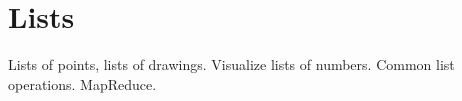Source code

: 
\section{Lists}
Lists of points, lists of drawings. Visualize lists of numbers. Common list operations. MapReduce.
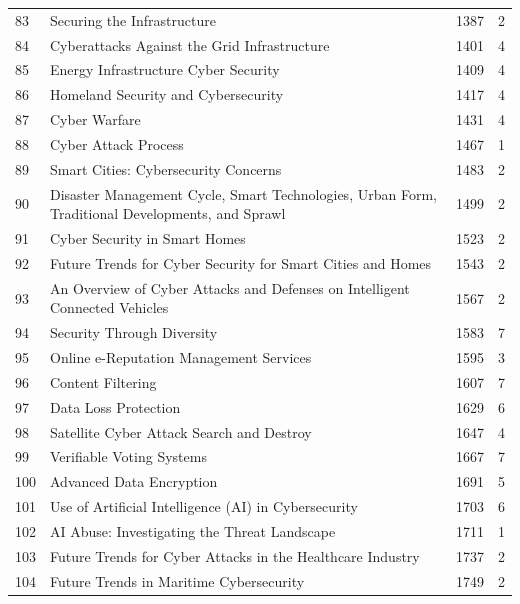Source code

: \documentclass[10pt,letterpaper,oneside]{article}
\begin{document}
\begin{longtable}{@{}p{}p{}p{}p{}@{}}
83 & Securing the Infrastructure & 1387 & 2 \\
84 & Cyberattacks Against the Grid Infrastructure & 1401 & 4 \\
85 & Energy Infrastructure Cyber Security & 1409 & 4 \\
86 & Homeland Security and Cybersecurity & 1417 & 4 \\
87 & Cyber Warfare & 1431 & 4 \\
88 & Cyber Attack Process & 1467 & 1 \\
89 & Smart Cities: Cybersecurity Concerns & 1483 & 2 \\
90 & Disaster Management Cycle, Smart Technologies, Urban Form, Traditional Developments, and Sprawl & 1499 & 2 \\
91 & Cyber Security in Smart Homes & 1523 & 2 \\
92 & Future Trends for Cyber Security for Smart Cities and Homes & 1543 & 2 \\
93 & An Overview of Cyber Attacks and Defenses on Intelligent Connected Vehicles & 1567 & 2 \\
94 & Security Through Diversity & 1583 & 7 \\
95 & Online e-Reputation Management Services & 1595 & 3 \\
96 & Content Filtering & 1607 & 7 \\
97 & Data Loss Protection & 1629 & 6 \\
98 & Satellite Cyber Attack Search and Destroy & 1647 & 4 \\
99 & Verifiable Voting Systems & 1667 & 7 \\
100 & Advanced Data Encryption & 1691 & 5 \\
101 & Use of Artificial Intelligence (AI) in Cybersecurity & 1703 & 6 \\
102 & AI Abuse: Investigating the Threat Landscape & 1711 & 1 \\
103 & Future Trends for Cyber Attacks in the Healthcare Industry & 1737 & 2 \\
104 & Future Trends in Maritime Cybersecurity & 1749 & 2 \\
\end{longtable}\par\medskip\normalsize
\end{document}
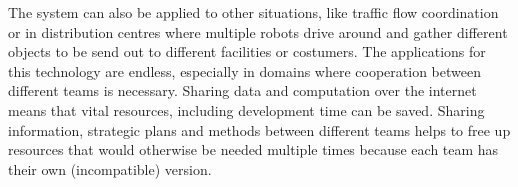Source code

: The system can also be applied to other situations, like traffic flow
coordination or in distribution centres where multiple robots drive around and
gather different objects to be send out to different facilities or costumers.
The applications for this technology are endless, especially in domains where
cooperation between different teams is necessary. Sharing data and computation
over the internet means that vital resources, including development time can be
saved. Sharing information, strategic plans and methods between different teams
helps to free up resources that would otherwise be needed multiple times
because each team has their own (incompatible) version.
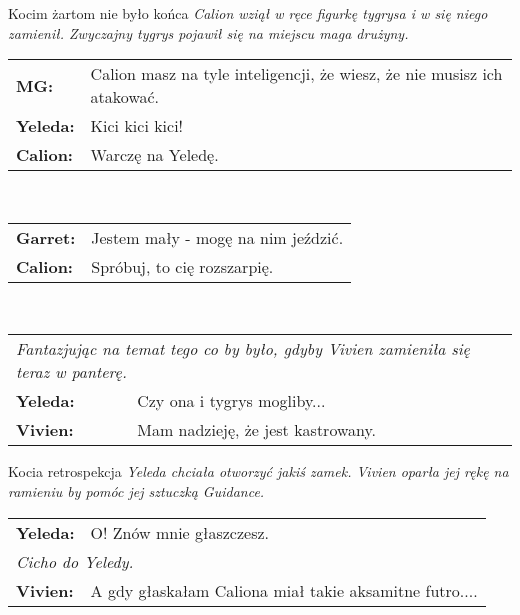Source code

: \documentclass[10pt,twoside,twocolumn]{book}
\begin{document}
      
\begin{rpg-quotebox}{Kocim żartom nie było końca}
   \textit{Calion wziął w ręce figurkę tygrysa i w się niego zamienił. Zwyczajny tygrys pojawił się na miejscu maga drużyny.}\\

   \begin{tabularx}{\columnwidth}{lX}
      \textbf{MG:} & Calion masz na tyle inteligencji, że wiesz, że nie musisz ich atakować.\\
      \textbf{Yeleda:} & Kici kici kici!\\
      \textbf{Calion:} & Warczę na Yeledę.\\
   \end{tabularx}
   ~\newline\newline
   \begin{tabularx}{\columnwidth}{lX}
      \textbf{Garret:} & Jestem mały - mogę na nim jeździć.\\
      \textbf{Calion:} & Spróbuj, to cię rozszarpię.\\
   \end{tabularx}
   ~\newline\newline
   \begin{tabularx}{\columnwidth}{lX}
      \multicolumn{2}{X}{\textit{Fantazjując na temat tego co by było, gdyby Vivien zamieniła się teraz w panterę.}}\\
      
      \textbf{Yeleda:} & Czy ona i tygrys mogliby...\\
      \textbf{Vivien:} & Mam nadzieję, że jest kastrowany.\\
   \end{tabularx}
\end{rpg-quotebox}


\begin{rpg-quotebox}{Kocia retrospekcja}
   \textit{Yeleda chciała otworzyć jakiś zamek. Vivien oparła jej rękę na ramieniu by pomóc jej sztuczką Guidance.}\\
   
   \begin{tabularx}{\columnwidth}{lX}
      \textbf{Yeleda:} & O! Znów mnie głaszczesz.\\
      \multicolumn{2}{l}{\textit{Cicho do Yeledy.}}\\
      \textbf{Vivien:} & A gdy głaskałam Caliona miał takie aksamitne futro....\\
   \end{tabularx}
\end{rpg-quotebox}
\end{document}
==*==
* [What the exercise asks]
Images stay out, but the rest of the records must be retyped exactly.

* [Expected answer]
Source code

: 
\section{Lists}
Lists of points, lists of drawings. Visualize lists of numbers. Common list operations. MapReduce.
Source code

: \documentclass[10pt,letterpaper,oneside]{article}
\begin{document}
\begin{longtable}{@{}p{}p{}p{}p{}@{}}
83 & Securing the Infrastructure & 1387 & 2 \\
84 & Cyberattacks Against the Grid Infrastructure & 1401 & 4 \\
85 & Energy Infrastructure Cyber Security & 1409 & 4 \\
86 & Homeland Security and Cybersecurity & 1417 & 4 \\
87 & Cyber Warfare & 1431 & 4 \\
88 & Cyber Attack Process & 1467 & 1 \\
89 & Smart Cities: Cybersecurity Concerns & 1483 & 2 \\
90 & Disaster Management Cycle, Smart Technologies, Urban Form, Traditional Developments, and Sprawl & 1499 & 2 \\
91 & Cyber Security in Smart Homes & 1523 & 2 \\
92 & Future Trends for Cyber Security for Smart Cities and Homes & 1543 & 2 \\
93 & An Overview of Cyber Attacks and Defenses on Intelligent Connected Vehicles & 1567 & 2 \\
94 & Security Through Diversity & 1583 & 7 \\
95 & Online e-Reputation Management Services & 1595 & 3 \\
96 & Content Filtering & 1607 & 7 \\
97 & Data Loss Protection & 1629 & 6 \\
98 & Satellite Cyber Attack Search and Destroy & 1647 & 4 \\
99 & Verifiable Voting Systems & 1667 & 7 \\
100 & Advanced Data Encryption & 1691 & 5 \\
101 & Use of Artificial Intelligence (AI) in Cybersecurity & 1703 & 6 \\
102 & AI Abuse: Investigating the Threat Landscape & 1711 & 1 \\
103 & Future Trends for Cyber Attacks in the Healthcare Industry & 1737 & 2 \\
104 & Future Trends in Maritime Cybersecurity & 1749 & 2 \\
\end{longtable}\par\medskip\normalsize
\end{document}
Source code

: The system can also be applied to other situations, like traffic flow
coordination or in distribution centres where multiple robots drive around and
gather different objects to be send out to different facilities or costumers.
The applications for this technology are endless, especially in domains where
cooperation between different teams is necessary. Sharing data and computation
over the internet means that vital resources, including development time can be
saved. Sharing information, strategic plans and methods between different teams
helps to free up resources that would otherwise be needed multiple times
because each team has their own (incompatible) version.
Source code

: \documentclass[10pt,twoside,twocolumn]{book}
\begin{document}
      
\begin{rpg-quotebox}{Kocim żartom nie było końca}
   \textit{Calion wziął w ręce figurkę tygrysa i w się niego zamienił. Zwyczajny tygrys pojawił się na miejscu maga drużyny.}\\

   \begin{tabularx}{\columnwidth}{lX}
      \textbf{MG:} & Calion masz na tyle inteligencji, że wiesz, że nie musisz ich atakować.\\
      \textbf{Yeleda:} & Kici kici kici!\\
      \textbf{Calion:} & Warczę na Yeledę.\\
   \end{tabularx}
   ~\newline\newline
   \begin{tabularx}{\columnwidth}{lX}
      \textbf{Garret:} & Jestem mały - mogę na nim jeździć.\\
      \textbf{Calion:} & Spróbuj, to cię rozszarpię.\\
   \end{tabularx}
   ~\newline\newline
   \begin{tabularx}{\columnwidth}{lX}
      \multicolumn{2}{X}{\textit{Fantazjując na temat tego co by było, gdyby Vivien zamieniła się teraz w panterę.}}\\
      
      \textbf{Yeleda:} & Czy ona i tygrys mogliby...\\
      \textbf{Vivien:} & Mam nadzieję, że jest kastrowany.\\
   \end{tabularx}
\end{rpg-quotebox}


\begin{rpg-quotebox}{Kocia retrospekcja}
   \textit{Yeleda chciała otworzyć jakiś zamek. Vivien oparła jej rękę na ramieniu by pomóc jej sztuczką Guidance.}\\
   
   \begin{tabularx}{\columnwidth}{lX}
      \textbf{Yeleda:} & O! Znów mnie głaszczesz.\\
      \multicolumn{2}{l}{\textit{Cicho do Yeledy.}}\\
      \textbf{Vivien:} & A gdy głaskałam Caliona miał takie aksamitne futro....\\
   \end{tabularx}
\end{rpg-quotebox}
\end{document}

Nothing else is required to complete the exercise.